But \(\|s_{\text{true}}\|\) is a constant since it is not a variable that can be changed, it can be discarded from the minimization problem:

\[ \begin{align*} &= \min_\theta \frac{1}{2} \int_\Omega \left\| s_{\theta}(x, \theta) \right\|^2 \pi(x) \, dx - \int_\Omega s_{\theta}(x, \theta)^\intercal s_{\text{true}}(x) \pi(x) \, dx \\ \end{align*} \]

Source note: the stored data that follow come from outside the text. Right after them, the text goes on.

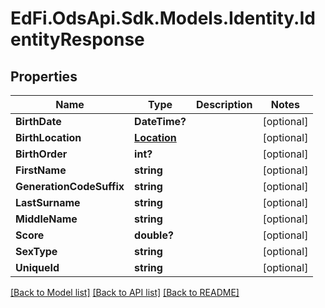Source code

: # EdFi.OdsApi.Sdk.Models.Identity.IdentityResponse
## Properties

Name | Type | Description | Notes
------------ | ------------- | ------------- | -------------
**BirthDate** | **DateTime?** |  | [optional] 
**BirthLocation** | [**Location**](Location.md) |  | [optional] 
**BirthOrder** | **int?** |  | [optional] 
**FirstName** | **string** |  | [optional] 
**GenerationCodeSuffix** | **string** |  | [optional] 
**LastSurname** | **string** |  | [optional] 
**MiddleName** | **string** |  | [optional] 
**Score** | **double?** |  | [optional] 
**SexType** | **string** |  | [optional] 
**UniqueId** | **string** |  | [optional] 

[[Back to Model list]](../README.md#documentation-for-models) [[Back to API list]](../README.md#documentation-for-api-endpoints) [[Back to README]](../README.md)


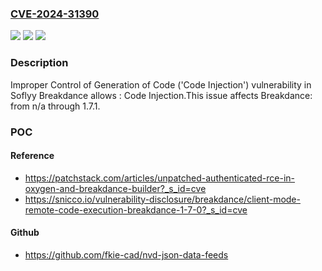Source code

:### [CVE-2024-31390](https://cve.mitre.org/cgi-bin/cvename.cgi?name=CVE-2024-31390)
![](https://img.shields.io/static/v1?label=Product&message=Breakdance&color=blue)
![](https://img.shields.io/static/v1?label=Version&message=n%2Fa%3C%3D%201.7.1%20&color=brighgreen)
![](https://img.shields.io/static/v1?label=Vulnerability&message=CWE-94%3A%20Improper%20Control%20of%20Generation%20of%20Code%20('Code%20Injection')&color=brighgreen)

### Description

Improper Control of Generation of Code ('Code Injection') vulnerability in Soflyy Breakdance allows : Code Injection.This issue affects Breakdance: from n/a through 1.7.1.

### POC

#### Reference
- https://patchstack.com/articles/unpatched-authenticated-rce-in-oxygen-and-breakdance-builder?_s_id=cve
- https://snicco.io/vulnerability-disclosure/breakdance/client-mode-remote-code-execution-breakdance-1-7-0?_s_id=cve

#### Github
- https://github.com/fkie-cad/nvd-json-data-feeds

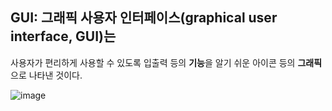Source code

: ## GUI: 그래픽 사용자 인터페이스(graphical user interface, GUI)는 

사용자가 편리하게 사용할 수 있도록 입출력 등의 **기능**을 알기 쉬운 아이콘 등의 **그래픽**으로 나타낸 것이다.

![image](https://user-images.githubusercontent.com/59241047/84356828-b6cb2c00-abff-11ea-8ae9-b6dfe3ee01e6.png)


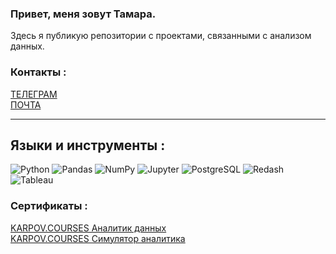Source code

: ### Привет, меня зовут Тамара.

Здесь я публикую репозитории с проектами, связанными с анализом данных.

### Контакты :

<div id="badges" >
  <a href="https://t.me/Tamara_Shashkina">
  ТЕЛЕГРАМ
  </a> 
</div>

<div id="badges" >
  <a href="mailto:shashkinata@ya.ru">
  ПОЧТА
  </a> 
</div>


-----
## Языки и инструменты :

![Python](https://img.shields.io/badge/-Python-3776AB?style=flat-square&logo=Python&logoColor=white)
![Pandas](https://img.shields.io/badge/-Pandas-150458?style=flat-square&logo=pandas&logoColor=white)
![NumPy](https://img.shields.io/badge/-NumPy-013243?style=flat-square&logo=numpy&logoColor=white)
![Jupyter](https://img.shields.io/badge/-Jupyter-F37726?style=flat-square&logo=Jupyter&logoColor=white)
![PostgreSQL](https://img.shields.io/badge/-PostgreSQL-326690?style=flat-square&logo=PostgreSQL&logoColor=white)
![Redash](https://img.shields.io/badge/-Redash-B7472A?style=flat-square&logo=Redash&logoColor=white)
![Tableau](https://img.shields.io/badge/-Tableau-E97627?style=flat-square&logo=Tableau&logoColor=white)


### Сертификаты :
 
<div id="badges" >
  <a href="KC_DA_Cert.pdf">
  KARPOV.COURSES Аналитик данных
  </a> 
</div>
  
<div id="badges" >
  <a href="KC_SimDA_cert.pdf">
  KARPOV.COURSES Симулятор аналитика
  </a> 
</div>







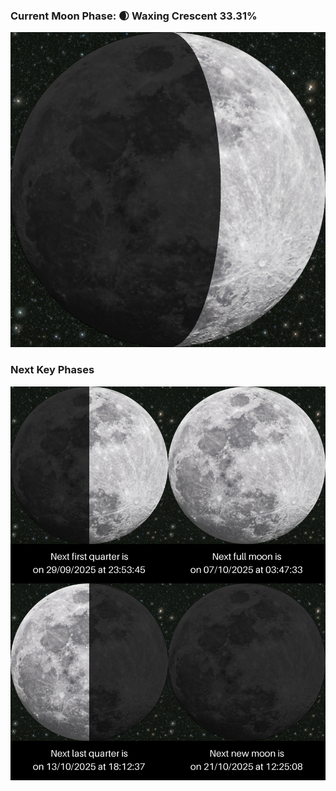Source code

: ### Current Moon Phase: 🌒 Waxing Crescent 33.31%
![Moon Phase](moonphase.png)
### Next Key Phases
![Gallery](gallery.png)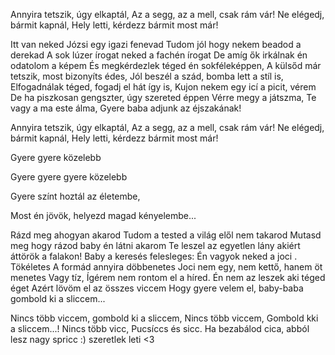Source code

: Annyira tetszik, úgy elkaptál,
Az a segg, az a mell, csak rám vár!
Ne elégedj, bármit kapnál,
Hely letti, kérdezz bármit most már!

Itt van neked Józsi egy igazi fenevad
Tudom jól hogy nekem beadod a derekad
A sok lúzer írogat neked a fachén írogat
De amíg ők irkálnak én odatolom a képem
És megkérdezlek téged én sokféleképpen,
A külsőd már tetszik, most bizonyíts édes,
Jól beszél a szád, bomba lett a stíl is,
Elfogadnálak téged, fogadj el hát így is,
Kujon nekem egy icí a picit, vérem
De ha piszkosan gengszter, úgy szereted éppen
Vérre megy a játszma, Te vagy a ma este álma,
Gyere baba adjunk az éjszakának!

Annyira tetszik, úgy elkaptál,
Az a segg, az a mell, csak rám vár!
Ne elégedj, bármit kapnál,
Hely letti, kérdezz bármit most már!

Gyere gyere közelebb

Gyere gyere gyere közelebb

Gyere színt hoztál az életembe,

Most én jövök, helyezd magad kényelembe...

Rázd meg ahogyan akarod
Tudom a tested a világ elől nem takarod
Mutasd meg hogy rázod baby én látni akarom
Te leszel az egyetlen lány akiért áttörök a falakon!
Baby a keresés felesleges:
Én vagyok neked a joci . Tökéletes
A formád annyira döbbenetes
Joci nem egy, nem kettő, hanem öt menetes
Vagy tíz,
Ígérem nem rontom el a híred.
Én nem az leszek aki téged éget
Azért lövöm el az összes viccem
Hogy gyere velem el, baby-baba gombold ki a sliccem...

Nincs több viccem,
gombold ki a sliccem,
Nincs több viccem,
Gombold kki a sliccem...!
Nincs több vicc,
Pucsíccs és sicc.
Ha bezabálod cica,
abból lesz nagy spricc :)
szeretlek leti <3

To eliminate \(s_{\text{true}}\), the definition of score can be used to rewrite the term:

\[ \begin{align*} & \ -\int_\Omega s_{\theta}(x, \theta)^\intercal s_{\text{true}}(x) \pi(x) \, dx\\ &= -\int_\Omega \pi(x) \left(\nabla_x \log(\pi(x))\right)^\intercal s_\theta(x; \theta) \, dx \\ & = -\int_\Omega \frac{\pi(x)}{\pi(x)}\left(\nabla_x \pi(x)\right)^\intercal s_\theta(x; \theta) \, dx \\ & = -\int_\Omega \nabla_x \pi(x)^\intercal s_\theta(x; \theta) \, dx \\ \end{align*} \]

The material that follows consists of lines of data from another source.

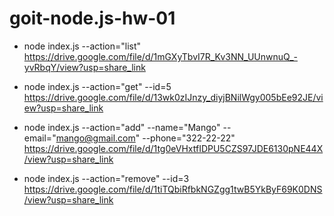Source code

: # goit-node.js-hw-01

- node index.js --action="list"<br/>
  https://drive.google.com/file/d/1mGXyTbvI7R_Kv3NN_UUnwnuQ_-yvRbqY/view?usp=share_link

- node index.js --action="get" --id=5<br/>
  https://drive.google.com/file/d/13wk0zIJnzy_diyjBNilWgy005bEe92JE/view?usp=share_link

- node index.js --action="add" --name="Mango" --email="<mango@gmail.com>" --phone="322-22-22"<br/>
  https://drive.google.com/file/d/1tg0eVHxtfIDPU5CZS97JDE6130pNE44X/view?usp=share_link

- node index.js --action="remove" --id=3<br/>
  https://drive.google.com/file/d/1tiTQbiRfbkNGZgg1twB5YkByF69K0DNS/view?usp=share_link
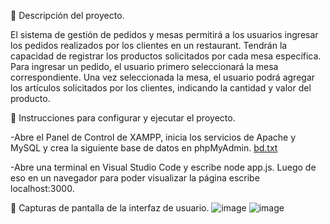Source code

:  Descripción del proyecto.

El sistema de gestión de pedidos y mesas permitirá a los usuarios ingresar los pedidos realizados por los clientes en un restaurant. Tendrán la capacidad de registrar los productos solicitados por cada mesa específica. Para ingresar un pedido, el usuario primero seleccionará la mesa correspondiente. Una vez seleccionada la mesa, el usuario podrá agregar los artículos solicitados por los clientes, indicando la cantidad y valor del producto.

 Instrucciones para configurar y ejecutar el proyecto.

-Abre el Panel de Control de XAMPP, inicia los servicios de Apache y MySQL y crea la siguiente base de datos en phpMyAdmin.
[bd.txt](https://github.com/user-attachments/files/15779477/bd.txt)

-Abre una terminal en Visual Studio Code y escribe node app.js. Luego de eso en un navegador para poder visualizar la página escribe localhost:3000.

 Capturas de pantalla de la interfaz de usuario.
![image](https://github.com/benjaminaraya23/Sistema-de-Pedidos-para-un-Restaurante/assets/171303305/ec94e5f4-4710-446a-aeb0-593cf94baf67)
![image](https://github.com/benjaminaraya23/Sistema-de-Pedidos-para-un-Restaurante/assets/171303305/390a9d3b-7b59-402a-80a2-ab5aaa487000)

Integration by parts allows for the gradient term to be swapped to the score term. If we assume that the probability of the true distribution goes to zero \(\pi(x) \rightarrow 0\) at the boundaries \(\partial \Omega\), then the flux integral boundary term from integration by parts vanishes. When working with integration by parts in multivarible calculus, the gradient \(\nabla\) and negative divergence \(-\nabla \cdot\) opeartors are adjoints of each other, \(\nabla = (-\nabla \cdot)^\intercal\). This allows for the gradient to be swapped to the score term:

\[ \begin{align*} & = -\int_\Omega \nabla_x \pi(x)^\intercal s_\theta(x; \theta) \, dx \\ &= -\int_{\partial \Omega} \pi(x) s_\theta(x; \theta) \cdot dx + \int_\Omega \pi(x) \nabla_x \cdot s_\theta(x; \theta) \, dx \\ &= \int_\Omega \pi(x) \nabla_x \cdot s_\theta(x; \theta) \, dx \\ \int_\Omega s_{\theta}(x, \theta)^\intercal s_{\text{true}}(x) \pi(x) \, dx &= \int_\Omega \pi(x) \nabla_x^2 \phi(x;\theta) \, dx \\ \end{align*} \]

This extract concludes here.